Antonio Martín Guirado. Los Angeles (EUA), 29 jan (EFE).- Ela tem 79 anos e adora roubar.

EFE |

Não consegue evitar. Até tal ponto que depois de passar nove anos em uma prisão e mais de meia vida foragida, na sexta-feira passada não resistiu e furtou um casaco impermeável avaliado em US$ 1,3 mil.

Essa é Doris Payne, de profissão, 'ladra de joias'.

Payne é uma ladra de fama internacional. Tanto que sua história e seus feitos serão levados ao cinema por Hollywood (Los Angeles, EUA) em uma produção que terá a atriz americana Halle Berry no papel protagonista e que atualmente está em fase de desenvolvimento.

Em seu expediente estão furtos de várias pedras preciosas em luxuosas lojas de Nova York (EUA), Las Vegas (EUA), Londres, Paris, Monte Carlo (Mônaco) e Tóquio. Seu último capricho, no entanto, algo distante das façanhas que tanto gosta de aprontar, pode lhe custar caro.

Segundo o policial Mark Manley, citado pela imprensa local, Payne foi detida em Orange County (Califórnia, EUA) pelo furto de um casaco da marca Burberry, avaliado em US$ 1,3 mil.

Ela é acusada de ter retirado as etiquetas de preço e saído do estabelecimento Saks Fifth Avenue com a roupa no corpo e sem pagar.

Payne declarou-se na terça-feira inocente do delito na Corte Superior de Orange County, como explicou a porta-voz da defesa, Farrah Emami.

A anciã estava em liberdade condicional por uma condenação anterior e atualmente voltou para a prisão, sem a possibilidade de pagamento de fiança.

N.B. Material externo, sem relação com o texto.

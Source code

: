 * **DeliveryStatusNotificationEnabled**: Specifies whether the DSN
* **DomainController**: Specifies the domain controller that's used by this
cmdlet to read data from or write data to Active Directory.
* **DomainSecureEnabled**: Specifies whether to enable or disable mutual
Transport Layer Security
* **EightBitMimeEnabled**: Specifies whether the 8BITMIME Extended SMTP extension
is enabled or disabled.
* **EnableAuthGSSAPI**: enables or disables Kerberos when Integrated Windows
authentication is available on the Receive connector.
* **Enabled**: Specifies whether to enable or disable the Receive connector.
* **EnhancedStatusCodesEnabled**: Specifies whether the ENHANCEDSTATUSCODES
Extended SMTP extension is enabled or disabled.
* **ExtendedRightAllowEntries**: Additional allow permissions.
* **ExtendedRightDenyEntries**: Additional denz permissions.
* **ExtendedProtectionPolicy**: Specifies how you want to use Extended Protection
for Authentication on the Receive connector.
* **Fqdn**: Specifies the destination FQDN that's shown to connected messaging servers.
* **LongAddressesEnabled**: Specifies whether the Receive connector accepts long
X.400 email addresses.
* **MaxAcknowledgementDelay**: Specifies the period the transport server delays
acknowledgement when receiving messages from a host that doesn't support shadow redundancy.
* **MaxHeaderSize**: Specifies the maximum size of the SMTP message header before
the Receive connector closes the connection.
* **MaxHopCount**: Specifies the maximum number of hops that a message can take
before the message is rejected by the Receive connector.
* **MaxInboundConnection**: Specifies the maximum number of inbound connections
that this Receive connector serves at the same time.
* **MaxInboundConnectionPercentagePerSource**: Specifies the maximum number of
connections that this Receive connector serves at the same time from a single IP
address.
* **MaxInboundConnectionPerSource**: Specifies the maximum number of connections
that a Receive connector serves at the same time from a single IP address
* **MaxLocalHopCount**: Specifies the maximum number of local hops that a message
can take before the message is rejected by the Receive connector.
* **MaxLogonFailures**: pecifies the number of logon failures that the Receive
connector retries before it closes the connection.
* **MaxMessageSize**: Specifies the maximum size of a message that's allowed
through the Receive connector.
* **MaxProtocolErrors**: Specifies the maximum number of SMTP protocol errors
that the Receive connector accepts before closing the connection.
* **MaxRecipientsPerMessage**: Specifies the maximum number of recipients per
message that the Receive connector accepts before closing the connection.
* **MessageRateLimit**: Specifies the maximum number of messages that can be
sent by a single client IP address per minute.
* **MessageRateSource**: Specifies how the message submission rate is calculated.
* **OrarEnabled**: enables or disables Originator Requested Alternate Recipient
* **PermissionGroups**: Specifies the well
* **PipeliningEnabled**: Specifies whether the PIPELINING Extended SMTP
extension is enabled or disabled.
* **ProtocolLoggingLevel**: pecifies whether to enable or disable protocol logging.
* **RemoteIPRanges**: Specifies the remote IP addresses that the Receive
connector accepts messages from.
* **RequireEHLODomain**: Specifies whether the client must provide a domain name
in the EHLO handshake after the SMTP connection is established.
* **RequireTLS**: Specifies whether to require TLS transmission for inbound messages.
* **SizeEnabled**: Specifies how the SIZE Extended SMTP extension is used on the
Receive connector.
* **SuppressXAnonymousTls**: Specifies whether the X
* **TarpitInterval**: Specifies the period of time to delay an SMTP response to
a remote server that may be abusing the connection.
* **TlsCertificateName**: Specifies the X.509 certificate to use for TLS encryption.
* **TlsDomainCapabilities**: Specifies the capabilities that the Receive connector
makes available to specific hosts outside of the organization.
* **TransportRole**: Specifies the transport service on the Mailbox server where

Em 1999, após passar pequenas temporadas em prisões dos estados de Ohio, Kentucky, Virgínia Ocidental e Wisconsin, foi condenada a 12 anos em prisão por furtar um anel de diamantes de cinco quilates em uma loja em Denver (Colorado).

Em 2005, conseguiu liberdade condicional e decidiu continuar os crimes em outros Estados, como Nevada, onde furtou um anel avaliado em US$ 8,5 mil, e na Califórnia, onde se atreveu em uma loja de Neiman Marcus com outro anel de platina e três diamantes cujo preço alcançava US$ 31,5 mil.

Quando foi interrogada sobre o fato, a mulher admitiu a culpa e as autoridades escreveram no relatório policial: Doris Payne, de profissão, 'ladra de joias'.

Foi condenada a uma pena entre dois e cinco anos. E em 2008, de novo, conquistou condicional. Voltou à Califórnia e até agora se manteve longe da vida do crime.

Payne, nascida em Slab Fork (Virgínia Ocidental) em 1930, nunca teve receio em contar à imprensa seus feitos de ladra, já que dedicou ao crime cinco décadas e usou 22 disfarces.

Seu personagem era conhecido à perfeição. Sempre vestia roupas excelentes, agradava pelos gestos delicados e transparecia aos vendedores uma conduta irrepreensível, se fazendo passar por uma senhora rica.

A chave dos roubos residia na sua grande habilidade com as mãos.

Seu 'modus operandi' era simples. Experimentava um anel atrás do outro, causando confusão ao atendente.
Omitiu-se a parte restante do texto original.